И горцы, и казаки, и русские люди гибли в огне несправедливой Кавказской войны. М.Ю. Лермонтов, как и многие из его окружения всё это видели и понимали. Эти строки поэт написал после кровопролитного боя, произошедшего 11 июля 1840 г. на р. Валерик. Ген. Галафеев в рапорте командующему Кавказской линией ген. Граббе доносил: «Тенгинского пехотного полка поручик Лермонтов во время штурма неприятельских завалов на р. Валерик имел поручение наблюдать за действиями передовой штурмовой колонны и уведомлять начальника отряда об её успехах, что было сопряжено с величайшею для него опасностью от неприятеля, скрывавшегося в лесу за деревьями и кустами. Но офицер этот, несмотря ни на какие опасности, исполнил возложенное на него поручение с отменным мужеством и хладнокровием и с первыми рядами храбрейших ворвался в неприятельские завалы» (7). В сражении, на глазах у Лермонтова, погиб его друг разжалованный декабрист В.Н. Лихарев. Тогда русские войска нанесли поражение противнику, потеряв убитыми и ранеными 340 чел. Лермонтов незадолго до смерти, в беседе со своим другом Михаилом Глебовым, размышлял: - зачем мы несколько месяцев неутомимо производили экспедиции в Чечню, и страны, окружавшие её?! С той лишь целью, чтобы разорением земель заставить горские общества отложиться от Шамиля? Так они наоборот ещё больше соединились вокруг имама. Русские войска углублялись в неприятельскую страну, рубили просеки, создавали опорные пункты и с самого начала упирались в неодолимые препятствия.

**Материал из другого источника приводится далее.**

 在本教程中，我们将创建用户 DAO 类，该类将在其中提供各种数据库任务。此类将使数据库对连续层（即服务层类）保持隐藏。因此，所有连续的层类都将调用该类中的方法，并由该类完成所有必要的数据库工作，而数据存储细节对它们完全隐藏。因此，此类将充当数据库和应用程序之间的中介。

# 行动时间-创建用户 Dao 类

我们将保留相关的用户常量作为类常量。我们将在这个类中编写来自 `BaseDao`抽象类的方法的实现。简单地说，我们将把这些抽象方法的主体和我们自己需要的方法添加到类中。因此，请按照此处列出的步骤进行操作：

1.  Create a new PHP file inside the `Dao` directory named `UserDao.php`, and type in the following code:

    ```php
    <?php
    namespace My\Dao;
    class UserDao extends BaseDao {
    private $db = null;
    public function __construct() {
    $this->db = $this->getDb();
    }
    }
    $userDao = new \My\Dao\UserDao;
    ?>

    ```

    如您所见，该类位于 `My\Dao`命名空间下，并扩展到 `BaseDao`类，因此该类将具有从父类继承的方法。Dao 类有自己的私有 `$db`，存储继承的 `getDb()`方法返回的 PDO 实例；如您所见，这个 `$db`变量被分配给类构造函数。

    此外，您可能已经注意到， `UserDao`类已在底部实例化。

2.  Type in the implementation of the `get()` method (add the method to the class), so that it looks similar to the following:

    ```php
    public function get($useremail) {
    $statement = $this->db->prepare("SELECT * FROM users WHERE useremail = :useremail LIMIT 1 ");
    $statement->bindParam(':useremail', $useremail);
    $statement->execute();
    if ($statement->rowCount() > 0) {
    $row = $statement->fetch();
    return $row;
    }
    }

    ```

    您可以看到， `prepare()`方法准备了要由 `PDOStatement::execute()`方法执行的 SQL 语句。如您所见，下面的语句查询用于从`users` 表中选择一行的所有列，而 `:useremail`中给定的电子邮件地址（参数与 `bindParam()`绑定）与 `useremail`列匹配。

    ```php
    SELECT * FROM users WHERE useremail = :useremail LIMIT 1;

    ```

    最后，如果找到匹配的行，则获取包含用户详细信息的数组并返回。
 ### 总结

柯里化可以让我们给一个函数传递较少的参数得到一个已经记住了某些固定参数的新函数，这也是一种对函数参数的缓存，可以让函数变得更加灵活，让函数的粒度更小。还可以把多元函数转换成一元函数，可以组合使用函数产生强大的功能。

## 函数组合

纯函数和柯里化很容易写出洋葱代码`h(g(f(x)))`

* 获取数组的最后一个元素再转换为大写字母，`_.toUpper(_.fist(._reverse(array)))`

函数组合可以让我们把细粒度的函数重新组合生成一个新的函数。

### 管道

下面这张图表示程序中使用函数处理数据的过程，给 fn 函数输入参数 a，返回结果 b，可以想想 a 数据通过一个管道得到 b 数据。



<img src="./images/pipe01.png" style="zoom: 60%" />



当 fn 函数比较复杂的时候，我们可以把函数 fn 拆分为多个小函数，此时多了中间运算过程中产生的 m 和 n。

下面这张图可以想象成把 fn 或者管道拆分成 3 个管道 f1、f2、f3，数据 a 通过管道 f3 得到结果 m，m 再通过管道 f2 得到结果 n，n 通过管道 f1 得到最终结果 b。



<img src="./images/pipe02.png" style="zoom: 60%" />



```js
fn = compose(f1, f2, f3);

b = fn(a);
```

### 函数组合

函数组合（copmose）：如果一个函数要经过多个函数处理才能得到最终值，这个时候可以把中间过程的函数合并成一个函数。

Результат походов выглядел примерно так: какое-то число сожжённых мазанок и саклей, стоивших жизни нескольких десятков, а то и сотен солдат. Эта беспрерывная и в целом бесперспективная для горцев война до того подняла их, что несколько десятков человек, засевших в своей трущобе, не боялись завязывать дело с колонною в несколько батальонов и, отвечая одним выстрелом на сто русских, наносили им вред гораздо больший, чем пехотинцы кавказцам. Проклятье гордыни и алчности управляет народами, и война - это наказующий бич в руке Божией. Глебов был согласен с мыслями друга и сам в ответ высказывал подобные. Несмотря на некоторую нарядность изображения и явное стремление художника приукрасить натуру - удлинённое лицо, прямой нос, пышная шевелюра – портрет внушает доверие не только верно переданными, красивыми линиями лба, очертанием губ, но и общим мягким, приятным выражением лица и глаз, глубиной взгляда, которую художнику так точно удалось уловить. А.М. Меринский писал: «Лермонтов был брюнет, с бледно-желтоватым лицом, с черными, как уголь глазами». Несколько ранее вышли в свет роман «Герой нашего времени» и поэтический сборник. Михаил Юрьевич, написавший уже более 400 лирических стихов, включил в него всего 26, и к ним прибавил ещё две поэмы: «Мцыри и «Песню про купца Калашникова». Обе книги имели большой успех, особенно роман и не прошло и года, как потребовалось второе издание. В предисловии к роману, Лермонтов заметит, что «Герой Нашего Времени... это портрет, составленный из пороков всего нашего поколения, в полном их развитии».